Anna le lanzó una de sus miradas y Joe rió.
—Voy al taller. Petey me está esperando.
—¿Ya?
—Lo sé. Siempre hay tiempo para dormir más tarde.
Apenas estaba en la puerta cuando Petey empezó a decir:
—¿Alguna vez ha oído cómo algunos fareros ganaban dinero extra? —le preguntó sin esperar respuesta—. Se dedicaban a fabricar zapatos, a la prostitución y a la destilación. En 1862… —De repente se detuvo—. ¿Qué es la prostitución?
—Guau —dijo Joe, estudiándole el rostro para ver si estaba bromeando.
No lo estaba.
—Eh, ¿sabes lo que es el sexo?
Petey se puso colorado.
—Sí —musitó con la mirada baja.
—Bueno, algunos hombres pagan por tener relaciones sexuales con mujeres a las que llaman prostitutas. Eso es la prostitución. Supongo que algunos de esos fareros alquilaban sus cuartos a ese tipo de mujeres.
—Ah —dijo Petey, y rápidamente retomó un tema menos incómodo—. Cerca de Waterford, los contrabandistas solían llegar a tierra con alcohol, velas y materiales de construcción, y los fareros los almacenaban hasta que necesitaban venderlos en…
—¿Aun en faros más pequeños como éste? —preguntó Joe.
—Sí —respondió Petey—, ellos solían…
—Petey —llamó Anna, agitando un teléfono móvil que sonaba—. ¿Has dejado esto en casa?
—Un millón de gracias —contestó, al tiempo que respondía a la llamada. Al colgar parecía traumatizado—. Mi madre lleva a Mae Miller a algún sitio. Quiere que le haga compañía en el viaje de regreso. Siempre tengo que ir a sitios estúpidos con ella.
—Esa mujer tiene que darle más independencia —dijo Anna cuando Petey se marchó—. No debería arrastrarlo todo el tiempo como si fuera un niño.

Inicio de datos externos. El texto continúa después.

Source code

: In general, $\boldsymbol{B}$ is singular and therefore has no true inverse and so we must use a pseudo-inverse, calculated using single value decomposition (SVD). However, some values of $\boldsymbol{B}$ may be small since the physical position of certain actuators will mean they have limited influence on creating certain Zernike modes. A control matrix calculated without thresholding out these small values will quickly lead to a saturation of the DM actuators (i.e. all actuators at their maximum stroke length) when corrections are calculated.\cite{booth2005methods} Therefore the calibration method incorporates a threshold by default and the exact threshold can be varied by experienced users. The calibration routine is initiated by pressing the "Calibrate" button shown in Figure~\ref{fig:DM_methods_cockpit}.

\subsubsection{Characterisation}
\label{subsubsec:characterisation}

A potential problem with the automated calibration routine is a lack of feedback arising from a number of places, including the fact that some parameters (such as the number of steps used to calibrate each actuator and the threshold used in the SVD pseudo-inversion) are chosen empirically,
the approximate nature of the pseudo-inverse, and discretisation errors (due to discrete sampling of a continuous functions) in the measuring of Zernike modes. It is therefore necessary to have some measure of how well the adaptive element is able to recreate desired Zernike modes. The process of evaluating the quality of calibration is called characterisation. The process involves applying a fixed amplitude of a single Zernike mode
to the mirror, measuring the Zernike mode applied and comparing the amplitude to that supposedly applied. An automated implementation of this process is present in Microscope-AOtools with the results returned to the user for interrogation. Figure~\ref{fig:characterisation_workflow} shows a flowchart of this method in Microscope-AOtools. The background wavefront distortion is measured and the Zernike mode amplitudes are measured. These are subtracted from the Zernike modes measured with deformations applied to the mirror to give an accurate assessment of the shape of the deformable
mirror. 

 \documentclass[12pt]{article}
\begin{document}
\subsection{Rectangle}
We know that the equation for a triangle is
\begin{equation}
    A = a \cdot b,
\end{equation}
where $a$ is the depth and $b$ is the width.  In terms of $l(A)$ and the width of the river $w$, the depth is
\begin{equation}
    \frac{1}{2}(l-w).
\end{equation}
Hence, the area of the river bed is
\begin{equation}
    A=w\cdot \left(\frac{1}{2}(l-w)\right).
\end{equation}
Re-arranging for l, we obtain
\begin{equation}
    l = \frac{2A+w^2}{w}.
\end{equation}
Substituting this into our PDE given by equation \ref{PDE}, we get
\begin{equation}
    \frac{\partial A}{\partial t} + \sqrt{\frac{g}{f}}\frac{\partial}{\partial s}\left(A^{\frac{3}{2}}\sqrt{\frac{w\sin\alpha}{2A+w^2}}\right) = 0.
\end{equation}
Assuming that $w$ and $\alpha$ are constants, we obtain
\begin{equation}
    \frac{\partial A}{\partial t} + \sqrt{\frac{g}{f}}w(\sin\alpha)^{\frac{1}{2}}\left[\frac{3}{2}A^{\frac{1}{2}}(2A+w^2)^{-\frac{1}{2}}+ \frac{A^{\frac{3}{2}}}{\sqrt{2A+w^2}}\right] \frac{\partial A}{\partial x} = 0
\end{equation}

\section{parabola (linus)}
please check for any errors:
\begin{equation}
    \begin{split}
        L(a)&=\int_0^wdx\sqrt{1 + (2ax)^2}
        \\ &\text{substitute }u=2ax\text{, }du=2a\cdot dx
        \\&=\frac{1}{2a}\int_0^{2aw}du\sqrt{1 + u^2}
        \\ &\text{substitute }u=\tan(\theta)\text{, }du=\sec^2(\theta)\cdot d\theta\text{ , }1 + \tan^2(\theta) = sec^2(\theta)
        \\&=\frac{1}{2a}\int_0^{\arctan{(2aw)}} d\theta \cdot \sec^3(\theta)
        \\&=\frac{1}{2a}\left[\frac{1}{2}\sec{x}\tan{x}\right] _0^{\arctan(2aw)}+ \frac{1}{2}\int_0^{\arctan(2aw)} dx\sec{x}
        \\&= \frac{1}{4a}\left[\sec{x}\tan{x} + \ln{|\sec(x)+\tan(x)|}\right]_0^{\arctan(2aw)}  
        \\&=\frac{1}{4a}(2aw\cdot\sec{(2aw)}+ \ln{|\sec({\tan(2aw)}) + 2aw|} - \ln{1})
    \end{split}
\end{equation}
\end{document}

Eran las tres de la tarde cuando Duke estacionó el coche y se dirigió hacia la calle principal del pueblo de Tipperary. Mientras miraba fijamente por la vidriera de una ferretería, un pequeño terrier gris arrastrando una correa de tela escocesa le saltó encima y lo miró expectante. Duke se detuvo y luego se puso en cuclillas para acariciarlo.
—Eh, amiguito —le dijo al tiempo que lo levantaba en brazos y lo aferraba contra el pecho dejando que el perro lo acariciara con el hocico—. Pero si eres precioso.
La dueña, una madre joven, se acercó rápidamente cargando un bebé en la cadera.
—Muchas gracias. Es increíble —dijo—. Loco…
—Es un pequeño muy amigable.
Si lo sabré… —rió ella—. Gracias de nuevo.
Duke les siguió los pasos, luego se dio la vuelta y entró a la tienda. Minutos después, él salió con una bolsa de plástico Carilla y verde bajo el brazo. Siguió caminando por el pueblo. Se detuvo en la puerta de un restaurante de comida rápida.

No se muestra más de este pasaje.